Some contemporary philosophers have advanced arguments for retributive punishment that have a suspiciously consequentialist ring to them. Robert Nozick, for example, has tried to justify retribution by its effect on the criminal: Since values by themselves have no causal power, he submits, punishment is necessary to "reconnect" the wrongdoer to the moral norms of the community.

Oldenquist dissents from Nozick's slightly starry-eyed view, arguing that "a moral community exacts retribution for its own good and not primarily to inform, connect, cure, use, or send any kind of message to the criminal." Oldenquist's case for retributive justice turns on what he sees as a social need for it: Humans can flourish and achieve their full humanity only in a society whose members hold one another morally accountable and hence deserving of blame and punishment for harms committed - "the essence of retribution." To deal with the objection that retribution stems from a barbarous desire to "get even," Oldenquist lays down conditions under which vengeance becomes "sanitized" into a form of justice: The punishment must be predictable; it must be decided after due deliberation and not in the heat of passion; it must be applied by officials who are not friends or relatives of the harmed party; and so on.

But even if we accept that punishment on retributive grounds is (1) socially necessary and (2) not a mere urge for revenge, we still have not established the truth of the claim "Some people deserve to be punished." Oldenquist admits as much, conceding that retributive judgments may have to be justified independently of their truth or falsity; indeed, we should regard them as part of a social ritual akin to marriage or bear dances. A mistaken retributive judgment would thus, he says, be akin to "doing the bear dance incorrectly."

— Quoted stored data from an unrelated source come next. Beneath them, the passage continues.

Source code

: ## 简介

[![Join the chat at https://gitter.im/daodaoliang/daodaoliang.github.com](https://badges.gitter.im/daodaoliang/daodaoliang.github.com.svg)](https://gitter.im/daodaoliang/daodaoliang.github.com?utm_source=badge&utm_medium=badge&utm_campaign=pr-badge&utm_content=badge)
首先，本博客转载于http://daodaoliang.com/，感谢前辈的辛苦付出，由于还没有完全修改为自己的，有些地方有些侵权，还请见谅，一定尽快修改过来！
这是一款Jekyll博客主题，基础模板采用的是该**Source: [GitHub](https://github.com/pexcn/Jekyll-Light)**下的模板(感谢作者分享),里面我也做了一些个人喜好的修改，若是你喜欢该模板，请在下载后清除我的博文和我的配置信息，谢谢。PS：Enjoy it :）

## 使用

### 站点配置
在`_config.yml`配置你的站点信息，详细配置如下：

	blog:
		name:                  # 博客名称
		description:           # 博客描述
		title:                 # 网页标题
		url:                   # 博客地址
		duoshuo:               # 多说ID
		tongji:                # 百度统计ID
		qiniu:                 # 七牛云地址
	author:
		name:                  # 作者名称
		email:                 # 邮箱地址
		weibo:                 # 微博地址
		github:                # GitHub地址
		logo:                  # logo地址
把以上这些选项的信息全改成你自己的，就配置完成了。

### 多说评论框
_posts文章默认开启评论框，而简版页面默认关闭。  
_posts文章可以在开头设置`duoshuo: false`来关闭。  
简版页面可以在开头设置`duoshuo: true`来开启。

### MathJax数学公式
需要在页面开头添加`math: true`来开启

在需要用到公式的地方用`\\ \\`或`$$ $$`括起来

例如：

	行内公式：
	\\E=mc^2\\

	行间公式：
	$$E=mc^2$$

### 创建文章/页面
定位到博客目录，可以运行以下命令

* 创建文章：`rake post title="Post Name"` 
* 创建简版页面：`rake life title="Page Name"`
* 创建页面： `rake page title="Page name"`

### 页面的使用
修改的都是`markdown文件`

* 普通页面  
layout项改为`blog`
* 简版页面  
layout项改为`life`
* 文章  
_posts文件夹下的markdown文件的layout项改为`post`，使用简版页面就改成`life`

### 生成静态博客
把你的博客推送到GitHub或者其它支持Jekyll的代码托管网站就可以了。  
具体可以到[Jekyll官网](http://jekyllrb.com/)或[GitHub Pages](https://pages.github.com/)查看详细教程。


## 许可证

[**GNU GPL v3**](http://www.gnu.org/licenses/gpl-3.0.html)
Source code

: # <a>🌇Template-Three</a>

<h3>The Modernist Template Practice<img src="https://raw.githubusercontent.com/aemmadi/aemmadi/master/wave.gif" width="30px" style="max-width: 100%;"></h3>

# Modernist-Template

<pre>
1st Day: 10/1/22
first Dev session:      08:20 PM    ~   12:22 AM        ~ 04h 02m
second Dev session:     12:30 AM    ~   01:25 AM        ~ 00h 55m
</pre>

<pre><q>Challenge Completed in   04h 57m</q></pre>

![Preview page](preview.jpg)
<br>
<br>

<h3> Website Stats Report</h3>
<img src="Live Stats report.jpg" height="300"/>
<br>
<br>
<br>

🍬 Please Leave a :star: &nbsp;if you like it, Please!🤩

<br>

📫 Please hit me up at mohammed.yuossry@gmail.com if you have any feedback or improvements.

If the retributive case for punishment is philosophically shaky, the utilitarian case has grave defects of its own. Deterrence would seem to sanction the punishment of innocent persons as long as they were widely believed to be guilty, not to mention the punishment of wives and children of criminals who are difficult to apprehend, such as terrorists. Even the benign idea of quarantining criminals for social protection and rehabilitation - championed by Clarence Darrow, who opposed punishment per se on the grounds that humans never really act freely and hence cannot be held accountable for their actions - can lead to unwelcome consequences. Why not quarantine and "treat" likely criminals before they commit their crimes?

Happily, there is at least one proposition about punishment that everyone seems to agree on these days, regardless of his or her philosophical orientation. It is that torture - the deliberate infliction of physical pain - is not a morally permissible way of punishing a wrongdoer. Unless, curiously, that wrongdoer is a child in need of a spanking.